Outre ces grandes fabriques de toiles de coton, il existe dans les villages de la Basse-Égypte beaucoup de métiers pour les toiles de lin : le pacha en a également le monopole. Il retire chaque année 3 millions de pièces de toile de lin, dont les négocians européens exportent une assez grande quantité à Trieste et à Livourne. Cet avantage est dû uniquement au bas prix de la main d’œuvre. Le chiffre annuel des toiles de coton ne s’élève qu’à 2 millions de pièces ; la fabrique d’indiennes produit 25,000 pièces, et celle de mouchoirs imprimés 12,000. La fabrique de soieries donne 15,000 pièces coton, soie et or. Les deux tanneries fournissent 100,000 cuirs. Les fabriques de nitre par l’évaporation donnent 160,000 quintaux de cette substance[1].

Depuis sept à huit ans, telle est la situation de l’industrie manufacturière en Égypte.

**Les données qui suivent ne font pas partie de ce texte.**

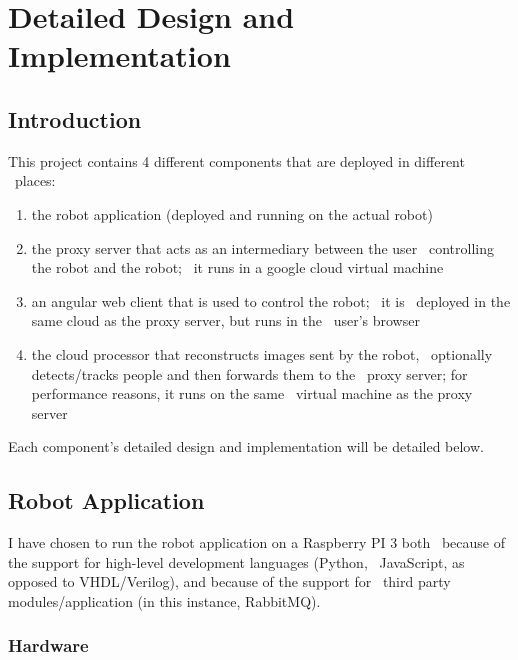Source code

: \chapter{Detailed Design and Implementation}
\label{ch:implementation}

\section{Introduction}
\label{sec:implementation-introduction}
This project contains 4 different components that are deployed in different \
places:
\begin{enumerate}
    \item the robot application (deployed and running on the actual robot)
    \item the proxy server that acts as an intermediary between the user \
            controlling the robot and the robot; \
            it runs in a google cloud virtual machine
    \item an angular web client that is used to control the robot; \
            it is \
            deployed in the same cloud as the proxy server, but runs in the \
            user's browser
    \item the cloud processor that reconstructs images sent by the robot, \
            optionally detects/tracks people and then forwards them to the \
            proxy server; for performance reasons, it runs on the same \
            virtual machine as the proxy server
\end{enumerate}

Each component's detailed design and implementation will be detailed below.

\section{Robot Application}
\label{sec:robot-application}
I have chosen to run the robot application on a Raspberry PI 3 both \
because of the support for high-level development languages (Python, \
JavaScript, as opposed to VHDL/Verilog), and because of the support for \
third party modules/application (in this instance, RabbitMQ).

\subsection{Hardware}
\label{subsec:implementation-robot-hardware}

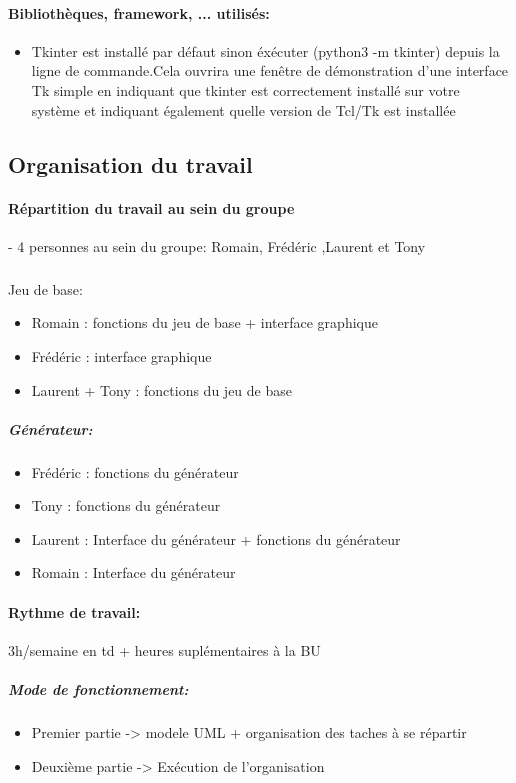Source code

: \documentclass[a4paper]{article}
\begin{document}
\paragraph*{Bibliothèques, framework, ... utilisés:}
\begin{itemize}
\item Tkinter est installé par défaut sinon éxécuter (python3 -m tkinter) depuis la ligne de commande.Cela ouvrira une fenêtre de démonstration d'une interface Tk simple en indiquant que tkinter est correctement installé sur votre système et indiquant également quelle version de Tcl/Tk est installée\\
\end{itemize}

\subsection{Organisation du travail}
\paragraph{Répartition du travail au sein du groupe}

  - 4 personnes au sein du groupe: Romain, Frédéric ,Laurent et Tony
  \subparagraph{}
  Jeu de base:
  \begin{itemize}
  \item Romain : fonctions du jeu de base + interface graphique
  \item Frédéric : interface graphique
  \item Laurent + Tony : fonctions du jeu de base
  \end{itemize}

  \subparagraph{Générateur:}

  \begin{itemize}
    \item Frédéric : fonctions du générateur
    \item Tony : fonctions du générateur
    \item Laurent : Interface du générateur + fonctions du générateur 
    \item Romain : Interface du générateur
  \end{itemize}
   
   
\paragraph{Rythme de travail:} 3h/semaine en td + heures suplémentaires à la BU \\
 \subparagraph{Mode de fonctionnement:}
 \begin{itemize}
 \item Premier partie ->   modele UML + organisation des taches à se répartir\\
 \item Deuxième partie ->  Exécution de l'organisation  
 \end{itemize}
\end{document}
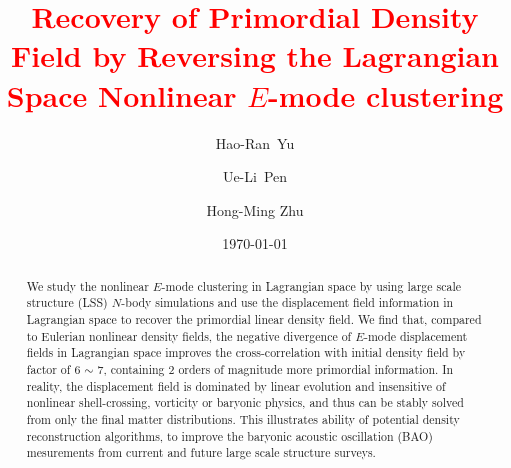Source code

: \documentclass[aps,prd,twocolumn,superscriptaddress,amsfont,amssymb,amsmath,nofootinbib,showpacs,balancelastpage]{revtex4-1}
\newcommand{\tcr}{\textcolor{red}}
\begin{document}
\addtolength{\hoffset}{-0.525cm}
\addtolength{\textwidth}{1.05cm}
\title{\tcr{Recovery of Primordial Density Field by Reversing the Lagrangian Space Nonlinear $E$-mode clustering}}

\author{Hao-Ran~Yu}%

\author{Ue-Li~Pen}%

\author{Hong-Ming Zhu}%

\date{\today}

\begin{abstract}
We study the nonlinear $E$-mode clustering in Lagrangian space
by using large scale structure (LSS) $N$-body simulations
and use the displacement field information in Lagrangian space
to recover the primordial linear density field.
We find that, compared to Eulerian nonlinear density fields,
the negative divergence of $E$-mode displacement fields
in Lagrangian space improves the cross-correlation with
initial density field by factor of 6 $\sim$ 7,
containing 2 orders of magnitude more primordial information. 
In reality, the displacement field is dominated by linear evolution
and insensitive of nonlinear shell-crossing, vorticity or
baryonic physics, and thus can be stably solved from only
the final matter distributions.
This illustrates ability of potential density reconstruction algorithms,
to improve the baryonic acoustic oscillation (BAO) mesurements
from current and future large scale structure surveys.


\end{abstract}
\end{document}
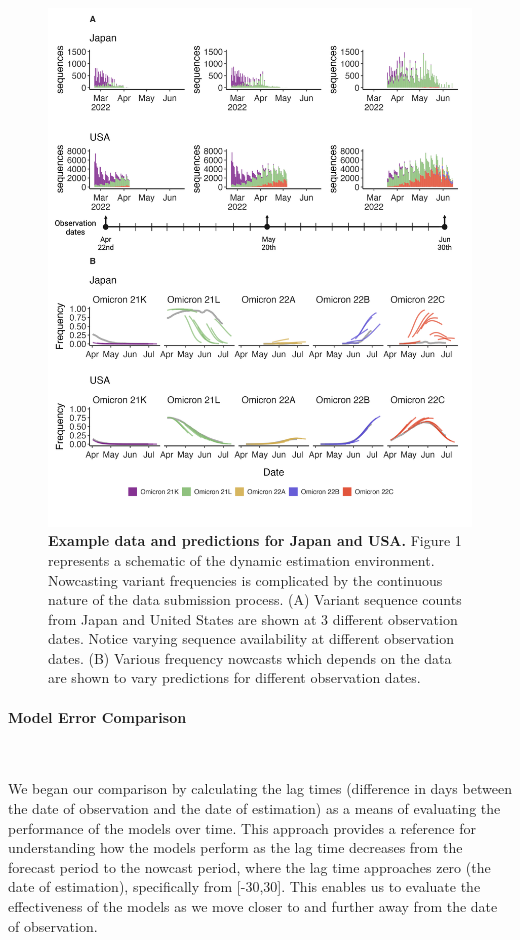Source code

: \documentclass[11pt,oneside,letterpaper]{article}
\begin{document}
\begin{figure}[H]
	\centering
	\includegraphics[width=0.8\textwidth=0.01]{figures/Figure1Final.png}
	\caption{\textbf{Example data and predictions for Japan and USA.}
	Figure 1 represents a schematic of the dynamic estimation environment.
	Nowcasting variant frequencies is complicated by the continuous nature of the data submission process.
	(A) Variant sequence counts from Japan and United States are shown at 3 different observation dates.
	Notice varying sequence availability at different observation dates. 
	(B) Various frequency nowcasts which depends on the data are shown to vary predictions for different observation dates. 
	}
	\label{Example data and predictions for Japan and USA}
\end{figure}





\paragraph{Model Error Comparison}\

We began our comparison by calculating the lag times (difference in days between the date of observation and the date of estimation) as a means of evaluating the performance of the models over time.
This approach provides a reference for understanding how the models perform as the lag time decreases from the forecast period to the nowcast period, where the lag time approaches zero (the date of estimation), specifically from [-30,30].
This enables us to evaluate the effectiveness of the models as we move closer to and further away from the date of observation.
\end{document}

Privée du secours de la vapeur, cette branche du travail humain reste stationnaire sur les bords du Nil. Faut-il en conclure, avec certains économistes, que l’Égypte doit être exclusivement agricole ? Nous ne le pensons pas. Il est vrai que l’Égypte n’a ni fer, ni houille, qu’elle n’a pas d’ingénieurs pour construire ou raccommoder ses machines ; mais ces difficultés ne sont que relatives, car on peut très bien découvrir des mines de fer et de houille en Syrie, et de bons ingénieurs peuvent se former avec le temps. Dans l’état actuel des choses, l’Égypte, dont le sol donne le coton, le lin, la laine, la soie, fabrique déjà elle-même une partie de ses matières premières, et, bien que les produits de ses manufactures n’atteignent pas à la perfection de ceux des manufactures anglaises, françaises, italiennes, suisses, autrichiennes, et n’empêchent par conséquent pas l’importation croissante de leurs tissus, ces produits, disons-nous, ont leur utilité, et nous ne voyons pas pourquoi on voudrait en interdire la confection sous prétexte que l’on fait mieux ailleurs. La fabrication humaine ne peut pas être également parfaite sur tous les points du globe ; il faut que l’on fasse du bon et du moins bon ; cette gradation dans la qualité des produits manufacturés est nécessaire, et nous la retrouvons dans les produits primitifs de la nature. Les fabricans de Manchester, qui ont craint un instant que leurs toiles de coton ne trouvassent plus de débouché en Égypte, ont accrédité en Europe l’opinion que le pacha ferait mieux de fermer ses filatures, et qu’il ne trouvait aucun avantage dans ce genre d’exploitation. Il est vrai que jusqu’ici les bénéfices sont peu considérables, cela tient à la concurrence de la fabrique européenne ; mais cette nouvelle masse de produits jetés dans la consommation par la fabrique égyptienne, et que le gouvernement distribue en grande partie aux fellahs, en contre-valeur des produits

  1. Il y a, à la citadelle du Caire, une fabrique de plaques de cuivre, des ateliers de menuiserie, de sellerie, de coutellerie et d’instrumens de chirurgie, et toutes les autres fabriques pour la confection du matériel militaire.